[Exercise input Boundary: Start]
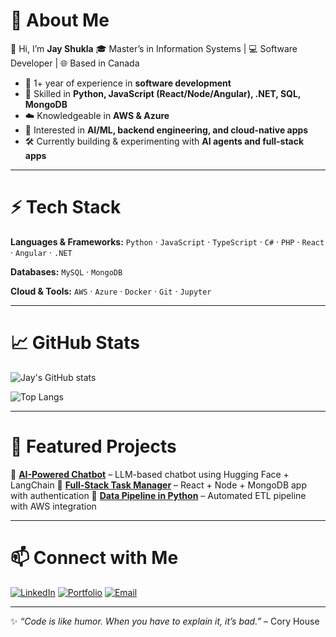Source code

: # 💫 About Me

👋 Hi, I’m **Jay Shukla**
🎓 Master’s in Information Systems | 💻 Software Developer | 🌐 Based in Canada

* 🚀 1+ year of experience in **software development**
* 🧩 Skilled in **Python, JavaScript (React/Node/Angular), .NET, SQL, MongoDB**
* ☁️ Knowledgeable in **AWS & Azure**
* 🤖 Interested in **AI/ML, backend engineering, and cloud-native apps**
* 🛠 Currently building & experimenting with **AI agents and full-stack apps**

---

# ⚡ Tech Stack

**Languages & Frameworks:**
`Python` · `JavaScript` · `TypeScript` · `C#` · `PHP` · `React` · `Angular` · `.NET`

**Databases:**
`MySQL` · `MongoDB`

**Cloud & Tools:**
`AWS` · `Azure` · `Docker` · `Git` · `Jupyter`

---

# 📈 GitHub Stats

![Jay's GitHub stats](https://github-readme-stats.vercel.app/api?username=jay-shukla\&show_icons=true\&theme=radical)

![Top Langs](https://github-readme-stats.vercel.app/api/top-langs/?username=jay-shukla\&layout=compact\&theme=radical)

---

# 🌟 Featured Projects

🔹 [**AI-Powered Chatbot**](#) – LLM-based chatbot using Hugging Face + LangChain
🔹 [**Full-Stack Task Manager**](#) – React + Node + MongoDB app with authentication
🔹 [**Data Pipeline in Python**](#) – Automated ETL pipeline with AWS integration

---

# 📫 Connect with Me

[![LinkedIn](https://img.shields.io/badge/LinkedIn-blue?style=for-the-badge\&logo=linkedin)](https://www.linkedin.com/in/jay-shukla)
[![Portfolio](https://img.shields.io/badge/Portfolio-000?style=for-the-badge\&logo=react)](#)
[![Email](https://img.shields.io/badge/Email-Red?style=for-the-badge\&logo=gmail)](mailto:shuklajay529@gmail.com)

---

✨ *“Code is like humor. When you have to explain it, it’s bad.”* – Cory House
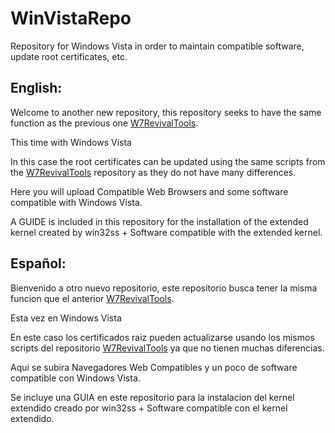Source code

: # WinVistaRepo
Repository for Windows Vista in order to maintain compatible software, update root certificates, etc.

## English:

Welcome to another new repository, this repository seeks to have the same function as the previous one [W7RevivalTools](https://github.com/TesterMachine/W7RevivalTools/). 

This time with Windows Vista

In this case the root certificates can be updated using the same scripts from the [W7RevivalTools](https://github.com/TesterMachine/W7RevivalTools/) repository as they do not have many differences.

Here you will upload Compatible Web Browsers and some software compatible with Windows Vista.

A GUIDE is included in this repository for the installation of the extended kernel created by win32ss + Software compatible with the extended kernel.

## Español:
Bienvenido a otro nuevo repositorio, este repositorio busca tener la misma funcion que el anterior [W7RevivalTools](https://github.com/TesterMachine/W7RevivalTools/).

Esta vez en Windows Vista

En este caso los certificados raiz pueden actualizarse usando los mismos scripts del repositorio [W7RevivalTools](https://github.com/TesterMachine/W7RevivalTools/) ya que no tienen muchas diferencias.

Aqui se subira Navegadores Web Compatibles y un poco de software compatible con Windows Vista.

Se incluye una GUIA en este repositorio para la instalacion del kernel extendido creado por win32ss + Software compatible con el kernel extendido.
[Exercise input Boundary: End]
_Required action_
Return all of the material exactly, without pictures.

_Expected output_
Source code

: # 💫 About Me

👋 Hi, I’m **Jay Shukla**
🎓 Master’s in Information Systems | 💻 Software Developer | 🌐 Based in Canada

* 🚀 1+ year of experience in **software development**
* 🧩 Skilled in **Python, JavaScript (React/Node/Angular), .NET, SQL, MongoDB**
* ☁️ Knowledgeable in **AWS & Azure**
* 🤖 Interested in **AI/ML, backend engineering, and cloud-native apps**
* 🛠 Currently building & experimenting with **AI agents and full-stack apps**

---

# ⚡ Tech Stack

**Languages & Frameworks:**
`Python` · `JavaScript` · `TypeScript` · `C#` · `PHP` · `React` · `Angular` · `.NET`

**Databases:**
`MySQL` · `MongoDB`

**Cloud & Tools:**
`AWS` · `Azure` · `Docker` · `Git` · `Jupyter`

---

# 📈 GitHub Stats

![Jay's GitHub stats](https://github-readme-stats.vercel.app/api?username=jay-shukla\&show_icons=true\&theme=radical)

![Top Langs](https://github-readme-stats.vercel.app/api/top-langs/?username=jay-shukla\&layout=compact\&theme=radical)

---

# 🌟 Featured Projects

🔹 [**AI-Powered Chatbot**](#) – LLM-based chatbot using Hugging Face + LangChain
🔹 [**Full-Stack Task Manager**](#) – React + Node + MongoDB app with authentication
🔹 [**Data Pipeline in Python**](#) – Automated ETL pipeline with AWS integration

---

# 📫 Connect with Me

[![LinkedIn](https://img.shields.io/badge/LinkedIn-blue?style=for-the-badge\&logo=linkedin)](https://www.linkedin.com/in/jay-shukla)
[![Portfolio](https://img.shields.io/badge/Portfolio-000?style=for-the-badge\&logo=react)](#)
[![Email](https://img.shields.io/badge/Email-Red?style=for-the-badge\&logo=gmail)](mailto:shuklajay529@gmail.com)

---

✨ *“Code is like humor. When you have to explain it, it’s bad.”* – Cory House
Source code

: # WinVistaRepo
Repository for Windows Vista in order to maintain compatible software, update root certificates, etc.

## English:

Welcome to another new repository, this repository seeks to have the same function as the previous one [W7RevivalTools](https://github.com/TesterMachine/W7RevivalTools/). 

This time with Windows Vista

In this case the root certificates can be updated using the same scripts from the [W7RevivalTools](https://github.com/TesterMachine/W7RevivalTools/) repository as they do not have many differences.

Here you will upload Compatible Web Browsers and some software compatible with Windows Vista.

A GUIDE is included in this repository for the installation of the extended kernel created by win32ss + Software compatible with the extended kernel.

## Español:
Bienvenido a otro nuevo repositorio, este repositorio busca tener la misma funcion que el anterior [W7RevivalTools](https://github.com/TesterMachine/W7RevivalTools/).

Esta vez en Windows Vista

En este caso los certificados raiz pueden actualizarse usando los mismos scripts del repositorio [W7RevivalTools](https://github.com/TesterMachine/W7RevivalTools/) ya que no tienen muchas diferencias.

Aqui se subira Navegadores Web Compatibles y un poco de software compatible con Windows Vista.

Se incluye una GUIA en este repositorio para la instalacion del kernel extendido creado por win32ss + Software compatible con el kernel extendido.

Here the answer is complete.